Former Massey Chairman Bobby R. Inman wrote in a cover letter that the report was completed several weeks ago but that he honored a request from Alpha to delay its release “to minimize any publicity” that could detract from the shareholder votes on the deal completed Wednesday. He also urged Congress to pass legislation to create an independent agency to investigate mine accidents, similar to the National Transportation Safety Board which investigates airline crashes, rather than letting theh MSHA “police itself.” He recommended that mine-safety regulations “be more aligned with scientific findings and updated technologies.”

“It is my hope that the investigative report compiled by Massey Energy can be used as one of the guiding points in preventing future accidents and ensuring the health and safety of America’s miners,” Mr. Inman concluded.

Now, Kris Maher did not post a copy of it with his story. Perhaps Alpha is planning on more broadly releasing it later. Or not. It’s certainly not really clear who is calling the shots on this … Is Alpha in charge of Massey, or is Bobby Inman still running the plays — especially since he and other former Massey board members and executives are facing potential personal liability for the mine disaster … Perhaps Alpha CEO Kevin Crutchfield will address this today, and clear up any confusion.

But I’ve obtained a copy and I’m posting it the report here and Inman’s cover letter here for everyone to read.


Inman just issued a news release through the firm PR Strategies. Here’s what it says —

AUSTIN, TX, June 3, 2011 – Today, Admiral Bobby Inman (Ret.), released the results of an investigation report on the April 5, 2010 Upper Big Branch (UBB) mine explosion in Montcoal, West Virginia.

“At the outset of this investigation, we made a commitment to the UBB families to share with them our findings regarding the underlying causes of the April 5, 2010 mine explosion in Raleigh County, West Virginia,” said Admiral Bobby Inman. “This report is an accumulation of several months of meticulous evidence collection and thorough data analysis by nationally renowned experts.”

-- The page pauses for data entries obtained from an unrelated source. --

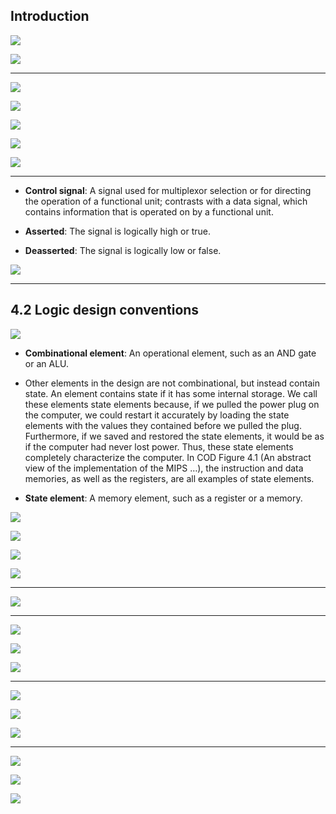 ##  Introduction

![](img/2020-11-15-18-26-17.png)

![](img/2020-11-15-18-28-37.png)

---

![](img/2020-11-15-18-30-27.png)

![](img/2020-11-15-19-08-12.png)

![](img/2020-11-15-18-29-27.png)

![](img/2020-11-15-19-12-29.png)

![](img/2020-11-15-19-09-39.png)

---


- **Control signal**: A signal used for multiplexor selection or for directing the operation of a functional unit; 
  contrasts with a data signal, which contains information that is operated on by a functional unit.

- **Asserted**: The signal is logically high or true.
- **Deasserted**: The signal is logically low or false.

![](img/2020-11-15-19-15-05.png)

---

## 4.2 Logic design conventions

![](img/2020-11-15-19-17-36.png)

- **Combinational element**: An operational element, such as an AND gate or an ALU.

- Other elements in the design are not combinational, but instead contain state. An element contains state if it has 
  some internal storage. We call these elements state elements because, if we pulled the power plug on the computer, we 
  could restart it accurately by loading the state elements with the values they contained before we pulled the plug. 
  Furthermore, if we saved and restored the state elements, it would be as if the computer had never lost power. Thus, 
  these state elements completely characterize the computer. In COD Figure 4.1 (An abstract view of the implementation 
  of the MIPS …), the instruction and data memories, as well as the registers, are all examples of state elements.


- **State element**: A memory element, such as a register or a memory.

![](img/2020-11-16-09-09-17.png)

![](img/2020-11-16-09-10-25.png)

![](img/2020-11-16-09-11-07.png)

![](img/2020-11-16-09-11-32.png)

---

![](img/2020-11-16-09-23-45.png)

---

![](img/2020-11-16-09-32-25.png)

![](img/2020-11-16-09-32-53.png)

![](img/2020-11-16-09-33-11.png)

---

![](img/2020-11-16-09-33-31.png)

![](img/2020-11-16-09-34-01.png)

![](img/2020-11-16-09-34-26.png)

---

![](img/2020-11-16-09-43-37.png)

![](img/2020-11-16-09-45-21.png)

![](img/2020-11-16-09-48-08.png)



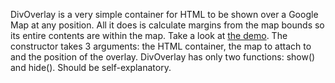 DivOverlay is a very simple container for HTML to be shown over a Google Map at any position. All it does is calculate margins from the map bounds so its entire contents are within the map. Take a look at [the demo](http://jonyt.github.com/gmaps-div-overlay/).
The constructor takes 3 arguments: the HTML container, the map to attach to and the position of the overlay.
DivOverlay has only two functions: show() and hide(). Should be self-explanatory.
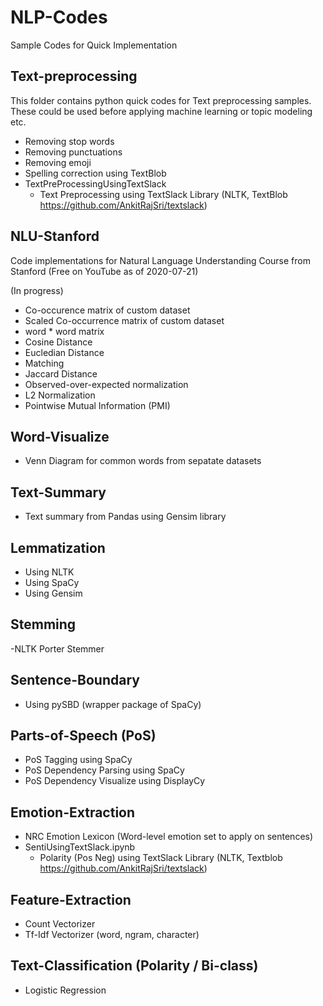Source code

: # NLP-Codes
Sample Codes for Quick Implementation

## Text-preprocessing
This folder contains python quick codes for Text preprocessing samples. These could be used before applying machine learning or topic modeling etc.

- Removing stop words
- Removing punctuations
- Removing emoji
- Spelling correction using TextBlob
- TextPreProcessingUsingTextSlack
  - Text Preprocessing using TextSlack Library (NLTK, TextBlob https://github.com/AnkitRajSri/textslack)

## NLU-Stanford

Code implementations for Natural Language Understanding Course from Stanford (Free on YouTube as of 2020-07-21)

(In progress)
- Co-occurence matrix of custom dataset
- Scaled Co-occurrence matrix of custom dataset
- word * word matrix
- Cosine Distance
- Eucledian Distance
- Matching
- Jaccard Distance
- Observed-over-expected normalization
- L2 Normalization
- Pointwise Mutual Information (PMI)

## Word-Visualize

- Venn Diagram for common words from sepatate datasets

## Text-Summary
- Text summary from Pandas using Gensim library

## Lemmatization
- Using NLTK
- Using SpaCy
- Using Gensim

## Stemming
-NLTK Porter Stemmer

## Sentence-Boundary
- Using pySBD (wrapper package of SpaCy)

## Parts-of-Speech (PoS)
- PoS Tagging using SpaCy
- PoS Dependency Parsing using SpaCy
- PoS Dependency Visualize using DisplayCy

## Emotion-Extraction
- NRC Emotion Lexicon (Word-level emotion set to apply on sentences)
- SentiUsingTextSlack.ipynb 
  - Polarity (Pos Neg) using TextSlack Library (NLTK, Textblob https://github.com/AnkitRajSri/textslack)

## Feature-Extraction
- Count Vectorizer
- Tf-Idf Vectorizer (word, ngram, character)

## Text-Classification (Polarity / Bi-class)
- Logistic Regression
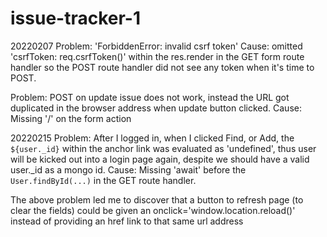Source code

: # issue-tracker-1
20220207
Problem: 'ForbiddenError: invalid csrf token'
Cause: omitted 'csrfToken: req.csrfToken()' within the res.render in the GET form route handler so the POST route handler did not see any token when it's time to POST.

Problem: POST on update issue does not work, instead the URL got duplicated in the browser address when update button clicked.
Cause: Missing '/' on the form action


20220215
Problem: After I logged in, when I clicked Find, or Add, the `${user._id}` within
the anchor link was evaluated as 'undefined', thus user will be kicked out into a login page again, despite we should have a valid user._id as a mongo id.
Cause: Missing 'await' before the `User.findById(...)` in the GET route handler.

The above problem led me to discover that a button to refresh page (to clear the fields) could be given an onclick='window.location.reload()' instead of providing an href link to that same url address

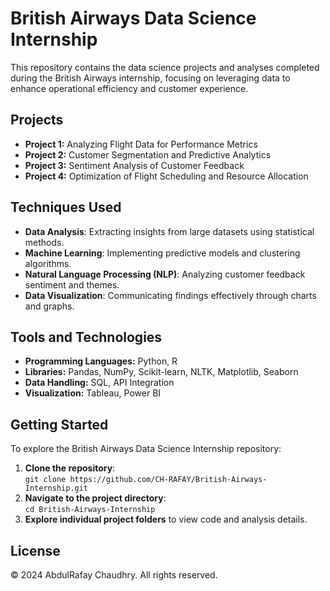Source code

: <h1>British Airways Data Science Internship</h1>

<p>This repository contains the data science projects and analyses completed during the British Airways internship, focusing on leveraging data to enhance operational efficiency and customer experience.</p>

<h2>Projects</h2>
<ul>
  <li><strong>Project 1:</strong> Analyzing Flight Data for Performance Metrics</li>
  <li><strong>Project 2:</strong> Customer Segmentation and Predictive Analytics</li>
  <li><strong>Project 3:</strong> Sentiment Analysis of Customer Feedback</li>
  <li><strong>Project 4:</strong> Optimization of Flight Scheduling and Resource Allocation</li>
</ul>

<h2>Techniques Used</h2>
<ul>
  <li><strong>Data Analysis</strong>: Extracting insights from large datasets using statistical methods.</li>
  <li><strong>Machine Learning</strong>: Implementing predictive models and clustering algorithms.</li>
  <li><strong>Natural Language Processing (NLP)</strong>: Analyzing customer feedback sentiment and themes.</li>
  <li><strong>Data Visualization</strong>: Communicating findings effectively through charts and graphs.</li>
</ul>

<h2>Tools and Technologies</h2>
<ul>
  <li><strong>Programming Languages:</strong> Python, R</li>
  <li><strong>Libraries:</strong> Pandas, NumPy, Scikit-learn, NLTK, Matplotlib, Seaborn</li>
  <li><strong>Data Handling:</strong> SQL, API Integration</li>
  <li><strong>Visualization:</strong> Tableau, Power BI</li>
</ul>

<h2>Getting Started</h2>
<p>To explore the British Airways Data Science Internship repository:</p>
<ol>
  <li><strong>Clone the repository</strong>:<br>
  <code>git clone https://github.com/CH-RAFAY/British-Airways-Internship.git</code></li>
  <li><strong>Navigate to the project directory</strong>:<br>
  <code>cd British-Airways-Internship</code></li>
  <li><strong>Explore individual project folders</strong> to view code and analysis details.</li>
</ol>

<h2>License</h2>
<p>© 2024 AbdulRafay Chaudhry. All rights reserved.</p>

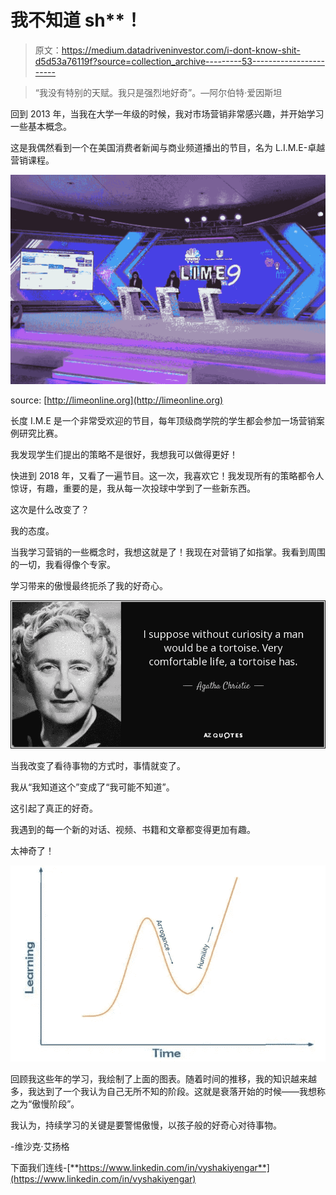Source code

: # 我不知道 sh**！

> 原文：<https://medium.datadriveninvestor.com/i-dont-know-shit-d5d53a76119f?source=collection_archive---------53----------------------->

> “我没有特别的天赋。我只是强烈地好奇”。—阿尔伯特·爱因斯坦

回到 2013 年，当我在大学一年级的时候，我对市场营销非常感兴趣，并开始学习一些基本概念。

这是我偶然看到一个在美国消费者新闻与商业频道播出的节目，名为 L.I.M.E-卓越营销课程。

![](img/d713a65bbc180eb0df061a008c918c84.png)

source: [http://limeonline.org](http://limeonline.org)

长度 I.M.E 是一个非常受欢迎的节目，每年顶级商学院的学生都会参加一场营销案例研究比赛。

我发现学生们提出的策略不是很好，我想我可以做得更好！

快进到 2018 年，又看了一遍节目。这一次，我喜欢它！我发现所有的策略都令人惊讶，有趣，重要的是，我从每一次投球中学到了一些新东西。

这次是什么改变了？

我的态度。

当我学习营销的一些概念时，我想这就是了！我现在对营销了如指掌。我看到周围的一切，我看得像个专家。

学习带来的傲慢最终扼杀了我的好奇心。

![](img/dbabc54b523c5a2e2084207397515de9.png)

当我改变了看待事物的方式时，事情就变了。

我从“我知道这个”变成了“我可能不知道”。

这引起了真正的好奇。

我遇到的每一个新的对话、视频、书籍和文章都变得更加有趣。

太神奇了！

![](img/7e08c6c0ca10e96ffc10d90274214a68.png)

回顾我这些年的学习，我绘制了上面的图表。随着时间的推移，我的知识越来越多，我达到了一个我认为自己无所不知的阶段。这就是衰落开始的时候——我想称之为“傲慢阶段”。

我认为，持续学习的关键是要警惕傲慢，以孩子般的好奇心对待事物。

-维沙克·艾扬格

下面我们连线-[**https://www.linkedin.com/in/vyshakiyengar**](https://www.linkedin.com/in/vyshakiyengar)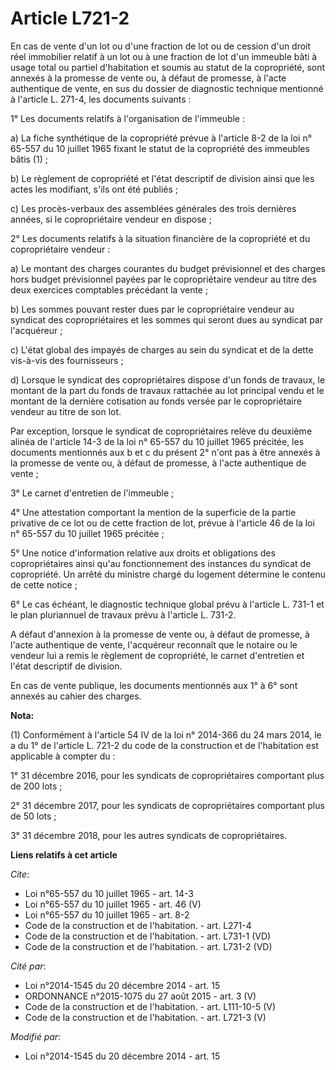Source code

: # Article L721-2

En cas de vente d'un lot ou d'une fraction de lot ou de cession d'un droit réel immobilier relatif à un lot ou à une fraction
de lot d'un immeuble bâti à usage total ou partiel d'habitation et soumis au statut de la copropriété, sont annexés à la
promesse de vente ou, à défaut de promesse, à l'acte authentique de vente, en sus du dossier de diagnostic technique
mentionné à l'article L. 271-4, les documents suivants : 

1° Les documents relatifs à l'organisation de l'immeuble : 

a) La fiche synthétique de la copropriété prévue à l'article 8-2 de la loi n° 65-557 du 10 juillet 1965 fixant le statut de
la copropriété des immeubles bâtis (1) ; 

b) Le règlement de copropriété et l'état descriptif de division ainsi que les actes les modifiant, s'ils ont été publiés ; 

c) Les procès-verbaux des assemblées générales des trois dernières années, si le copropriétaire vendeur en dispose ; 

2° Les documents relatifs à la situation financière de la copropriété et du copropriétaire vendeur : 

a) Le montant des charges courantes du budget prévisionnel et des charges hors budget prévisionnel payées par le
copropriétaire vendeur au titre des deux exercices comptables précédant la vente ; 

b) Les sommes pouvant rester dues par le copropriétaire vendeur au syndicat des copropriétaires et les sommes qui seront dues
au syndicat par l'acquéreur ; 

c) L'état global des impayés de charges au sein du syndicat et de la dette vis-à-vis des fournisseurs ; 

d) Lorsque le syndicat des copropriétaires dispose d'un fonds de travaux, le montant de la part du fonds de travaux rattachée
au lot principal vendu et le montant de la dernière cotisation au fonds versée par le copropriétaire vendeur au titre de son
lot. 

Par exception, lorsque le syndicat de copropriétaires relève du deuxième alinéa de l'article 14-3 de la loi n° 65-557 du 10
juillet 1965 précitée, les documents mentionnés aux b et c du présent 2° n'ont pas à être annexés à la promesse de vente ou,
à défaut de promesse, à l'acte authentique de vente ; 

3° Le carnet d'entretien de l'immeuble ; 

4° Une attestation comportant la mention de la superficie de la partie privative de ce lot ou de cette fraction de lot,
prévue à l'article 46 de la loi n° 65-557 du 10 juillet 1965 précitée ; 

5° Une notice d'information relative aux droits et obligations des copropriétaires ainsi qu'au fonctionnement des instances
du syndicat de copropriété. Un arrêté du ministre chargé du logement détermine le contenu de cette notice ; 

6° Le cas échéant, le diagnostic technique global prévu à l'article L. 731-1 et le plan pluriannuel de travaux prévu à
l'article L. 731-2. 

A défaut d'annexion à la promesse de vente ou, à défaut de promesse, à l'acte authentique de vente, l'acquéreur reconnaît que
le notaire ou le vendeur lui a remis le règlement de copropriété, le carnet d'entretien et l'état descriptif de division. 

En cas de vente publique, les documents mentionnés aux 1° à 6° sont annexés au cahier des charges.

**Nota:**

(1) Conformément à l'article 54 IV de la loi n° 2014-366 du 24 mars 2014, le a du 1° de l'article L. 721-2 du code de la
construction et de l'habitation est applicable à compter du :

1° 31 décembre 2016, pour les syndicats de copropriétaires comportant plus de 200 lots ;

2° 31 décembre 2017, pour les syndicats de copropriétaires comportant plus de 50 lots ;

3° 31 décembre 2018, pour les autres syndicats de copropriétaires.

**Liens relatifs à cet article**

_Cite_:

  - Loi n°65-557 du 10 juillet 1965 - art. 14-3
  - Loi n°65-557 du 10 juillet 1965 - art. 46 (V)
  - Loi n°65-557 du 10 juillet 1965 - art. 8-2
  - Code de la construction et de l'habitation. - art. L271-4
  - Code de la construction et de l'habitation. - art. L731-1 (VD)
  - Code de la construction et de l'habitation. - art. L731-2 (VD)

_Cité par_:

  - Loi n°2014-1545 du 20 décembre 2014 - art. 15
  - ORDONNANCE n°2015-1075 du 27 août 2015 - art. 3 (V)
  - Code de la construction et de l'habitation. - art. L111-10-5 (V)
  - Code de la construction et de l'habitation. - art. L721-3 (V)

_Modifié par_:

  - Loi n°2014-1545 du 20 décembre 2014 - art. 15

“Nothing will ever fill the void or heavy sense of loss being experienced by those who lost loved ones in last year’s UBB mine accident. However, it is my hope that this report can serve as a reference point for those families seeking answers and a guide post for those government officials, regulators and coal industry representatives charged with ensuring the safety and well-being of our nation’s coal miners.”


Massive inundation of natural gas caused the UBB mine explosion

Explosion likely originated in Tailgate 21 entries

UBB mine was adequately rock dusted prior to explosion

UBB ventilation system did not contribute to the explosion

The U.S. Mine Safety and Health Administration (MSHA) conducted a flawed investigation


We’ve gotten a couple of responses in to this ….

Rep. Nick J. Rahall said:

“Nothing in this report, or in anything any official from Massey has ever said, answers the key question I have posed repeatedly: If Massey felt that the UBB mine was made unsafe by requirements placed on it by MSHA, why did it not stop operations and pull its miners out? If Massey had concerns and really had put the safety of its miners first, there was nothing to prevent the company from taking that step to save lives.”

And this is MSHA’s official response:

“We are currently reviewing the findings that appear in Massey’s report released this morning. MSHA’s own conclusions about the cause of the explosion at Upper Big Branch will be discussed in great detail at our public briefing June 29 in Beckley.”

Phil Smith, spokesman for the United Mine Workers union, said:

We are reviewing the full report, but it appears that Massey is still trying to go to great lengths to blame God for the 29 miners’ deaths instead of taking responsibility for its own failures. That is an insult to the memory of those miners.